We’re visual creatures: I insist that it’s best practices to have a photo of yourself as your profile picture on Twitter. Lots of people are shy, or they want to protect their privacy, so they’ll have a photo of a flower, or a close-up of their eye or something. I feel like this is a bit of a grey area. Like with online dating, I’m not saying that you can’t fake a photo or steal one from someone else. But for me, the profiles that feature nice, smiley, approachable-looking photos are the ones I’ll be more inclined to trust as “someone real” as opposed to “spambot.” Oh, and, as in online dating, please avoid ‘the bathroom mirror selfie.’
Your profile should contain specific, interesting things about you: You like walks on the beach and to snuggle? Really??? So does everyone. I realize that you’re constrained by 160 characters in your bio, but try to make them count. If your profile is really generic, or claims you can make me millions, I’m passing on by. If your profile contains an interesting mix of business and professional, maybe something quirky and interesting, I’m going to follow you back.
Make attempts to engage: I try to look at every single new follower I get. Based on their profile, I’ll follow them back (or not). But if you attempt to engage me with an @mention, especially if that @mention is about something I do, that shows you’ve actually read my stuff, that’s an automatic follow. If you attempt to engage me in a spammy way, by trying to sell me something, that’s a huge turnoff. It works well on Twitter, as well as online dating: give to get. Try to ask lots of questions of the other person, and don’t make it all about you.
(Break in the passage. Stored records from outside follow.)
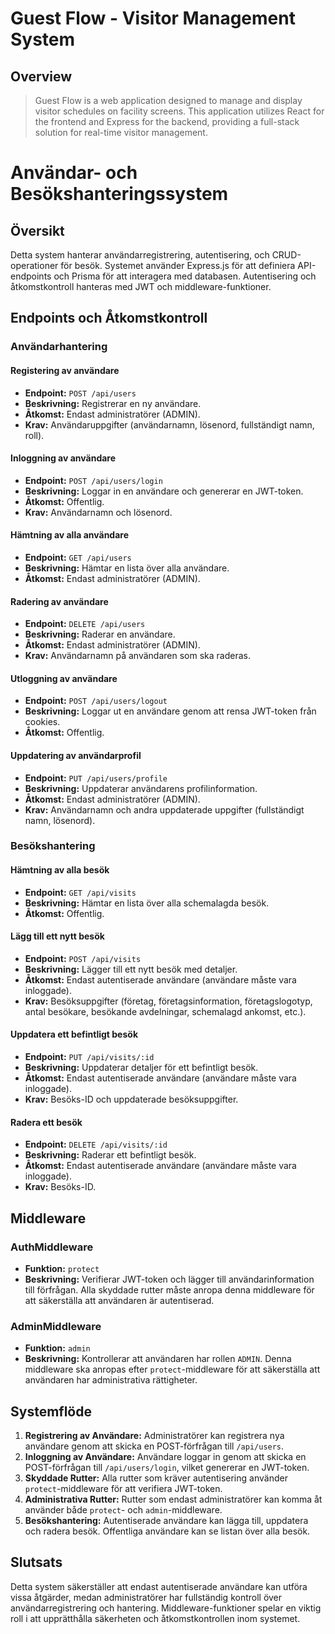 # Guest Flow - Visitor Management System

## Overview

>Guest Flow is a web application designed to manage and display visitor schedules on facility screens. This application utilizes React for the frontend and Express for the backend, providing a full-stack solution for real-time visitor management.

# Användar- och Besökshanteringssystem

## Översikt

Detta system hanterar användarregistrering, autentisering, och CRUD-operationer för besök. Systemet använder Express.js för att definiera API-endpoints och Prisma för att interagera med databasen. Autentisering och åtkomstkontroll hanteras med JWT och middleware-funktioner.

## Endpoints och Åtkomstkontroll

### Användarhantering

#### Registering av användare
- **Endpoint:** `POST /api/users`
- **Beskrivning:** Registrerar en ny användare.
- **Åtkomst:** Endast administratörer (ADMIN).
- **Krav:** Användaruppgifter (användarnamn, lösenord, fullständigt namn, roll).

#### Inloggning av användare
- **Endpoint:** `POST /api/users/login`
- **Beskrivning:** Loggar in en användare och genererar en JWT-token.
- **Åtkomst:** Offentlig.
- **Krav:** Användarnamn och lösenord.

#### Hämtning av alla användare
- **Endpoint:** `GET /api/users`
- **Beskrivning:** Hämtar en lista över alla användare.
- **Åtkomst:** Endast administratörer (ADMIN).

#### Radering av användare
- **Endpoint:** `DELETE /api/users`
- **Beskrivning:** Raderar en användare.
- **Åtkomst:** Endast administratörer (ADMIN).
- **Krav:** Användarnamn på användaren som ska raderas.

#### Utloggning av användare
- **Endpoint:** `POST /api/users/logout`
- **Beskrivning:** Loggar ut en användare genom att rensa JWT-token från cookies.
- **Åtkomst:** Offentlig.

#### Uppdatering av användarprofil
- **Endpoint:** `PUT /api/users/profile`
- **Beskrivning:** Uppdaterar användarens profilinformation.
- **Åtkomst:** Endast administratörer (ADMIN).
- **Krav:** Användarnamn och andra uppdaterade uppgifter (fullständigt namn, lösenord).

### Besökshantering

#### Hämtning av alla besök
- **Endpoint:** `GET /api/visits`
- **Beskrivning:** Hämtar en lista över alla schemalagda besök.
- **Åtkomst:** Offentlig.

#### Lägg till ett nytt besök
- **Endpoint:** `POST /api/visits`
- **Beskrivning:** Lägger till ett nytt besök med detaljer.
- **Åtkomst:** Endast autentiserade användare (användare måste vara inloggade).
- **Krav:** Besöksuppgifter (företag, företagsinformation, företagslogotyp, antal besökare, besökande avdelningar, schemalagd ankomst, etc.).

#### Uppdatera ett befintligt besök
- **Endpoint:** `PUT /api/visits/:id`
- **Beskrivning:** Uppdaterar detaljer för ett befintligt besök.
- **Åtkomst:** Endast autentiserade användare (användare måste vara inloggade).
- **Krav:** Besöks-ID och uppdaterade besöksuppgifter.

#### Radera ett besök
- **Endpoint:** `DELETE /api/visits/:id`
- **Beskrivning:** Raderar ett befintligt besök.
- **Åtkomst:** Endast autentiserade användare (användare måste vara inloggade).
- **Krav:** Besöks-ID.

## Middleware

### AuthMiddleware
- **Funktion:** `protect`
- **Beskrivning:** Verifierar JWT-token och lägger till användarinformation till förfrågan. Alla skyddade rutter måste anropa denna middleware för att säkerställa att användaren är autentiserad.

### AdminMiddleware
- **Funktion:** `admin`
- **Beskrivning:** Kontrollerar att användaren har rollen `ADMIN`. Denna middleware ska anropas efter `protect`-middleware för att säkerställa att användaren har administrativa rättigheter.

## Systemflöde

1. **Registrering av Användare:** Administratörer kan registrera nya användare genom att skicka en POST-förfrågan till `/api/users`.
2. **Inloggning av Användare:** Användare loggar in genom att skicka en POST-förfrågan till `/api/users/login`, vilket genererar en JWT-token.
3. **Skyddade Rutter:** Alla rutter som kräver autentisering använder `protect`-middleware för att verifiera JWT-token.
4. **Administrativa Rutter:** Rutter som endast administratörer kan komma åt använder både `protect`- och `admin`-middleware.
5. **Besökshantering:** Autentiserade användare kan lägga till, uppdatera och radera besök. Offentliga användare kan se listan över alla besök.

## Slutsats

Detta system säkerställer att endast autentiserade användare kan utföra vissa åtgärder, medan administratörer har fullständig kontroll över användarregistrering och hantering. Middleware-funktioner spelar en viktig roll i att upprätthålla säkerheten och åtkomstkontrollen inom systemet.
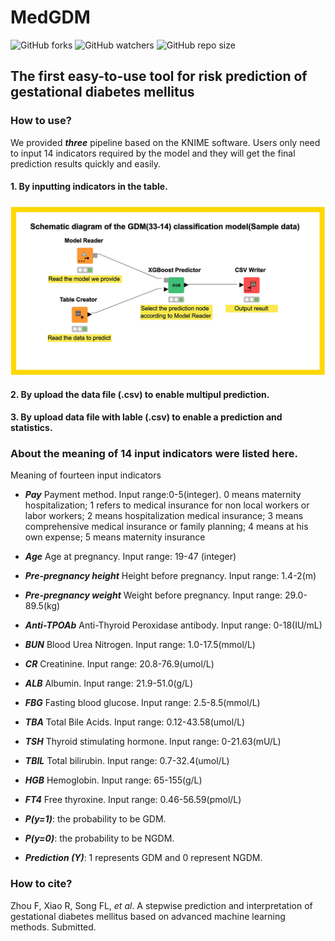
# MedGDM
![GitHub forks](https://img.shields.io/github/forks/ifyoungnet/MedGDM.svg?style=social)
![GitHub watchers](https://img.shields.io/github/watchers/ifyoungnet/MedGDM.svg?style=social)
![GitHub repo size](https://img.shields.io/github/repo-size/ifyoungnet/MedGDM.svg)
## The first easy-to-use tool for risk prediction of gestational diabetes mellitus
### How to use?
We provided ***three*** pipeline based on the KNIME software. Users only need to input 14 indicators required by the model and they will get the final prediction results quickly and easily.


#### 1. By inputting indicators in the table.
![tabel-GDM-Model](/tabel-GDM-Model.jpg)

#### 2. By upload the data file (.csv) to enable multipul prediction.

#### 3. By upload data file with lable (.csv) to enable a prediction and statistics.

### About the meaning of 14 input indicators were listed here.
Meaning of fourteen input indicators

+ ***Pay***
Payment method. Input range:0-5(integer). 0 means maternity hospitalization; 1 refers to medical insurance for non local workers or labor workers; 2 means hospitalization medical insurance; 3 means comprehensive medical insurance or family planning; 4 means at his own expense; 5 means maternity insurance
+ ***Age***
Age at pregnancy. Input range: 19-47 (integer)
+ ***Pre-pregnancy height***
Height before pregnancy. Input range: 1.4-2(m)
+ ***Pre-pregnancy weight***
Weight before pregnancy. Input range: 29.0-89.5(kg)
+ ***Anti-TPOAb***
Anti-Thyroid Peroxidase antibody. Input range: 0-18(IU/mL)
+ ***BUN***
Blood Urea Nitrogen. Input range: 1.0-17.5(mmol/L)
+ ***CR***
Creatinine. Input range: 20.8-76.9(umol/L)
+ ***ALB***
Albumin. Input range: 21.9-51.0(g/L)
+ ***FBG***
Fasting blood glucose. Input range: 2.5-8.5(mmol/L)
+ ***TBA***
Total Bile Acids. Input range: 0.12-43.58(umol/L)
+ ***TSH***
Thyroid stimulating hormone. Input range: 0-21.63(mU/L)
+ ***TBIL***
Total bilirubin. Input range: 0.7-32.4(umol/L)
+ ***HGB***
Hemoglobin. Input range: 65-155(g/L)
+ ***FT4***
Free thyroxine. Input range: 0.46-56.59(pmol/L)

+ ***P(y=1)***: the probability to be GDM. 
+ ***P(y=0)***:  the probability to be NGDM.
+ ***Prediction (Y)***: 1 represents GDM and 0 represent NGDM.

### How to cite?
Zhou F, Xiao R, Song FL, _et al_. A stepwise prediction and interpretation of gestational diabetes mellitus based on advanced machine learning methods. Submitted.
Move it from online to offline: There are few things I love more than meeting peeps IRL that I met on Twitter. And there are so many great examples! Kate Foy. Amanda Lynn Ballard. Heck, speaking of online dating, my friend Janice actually met her husband on Twitter! Social media is great–but do try, at some point, to take the relationships you’ve formed online into the real world at some point.
Keep it positive, and avoid TMI: I was at a conference the other day, and there was one person who was tweeting from the conference (although her handle had the word “bitchy” in it, so that should have been a tip-off) that was so negative! Every tweet was picking holes in something one of the speakers had said. Negativity is a huge turn-off in general. Try to keep your tweets relatively positive, don’t slam anyone (unless they really deserve it) and don’t talk about poop.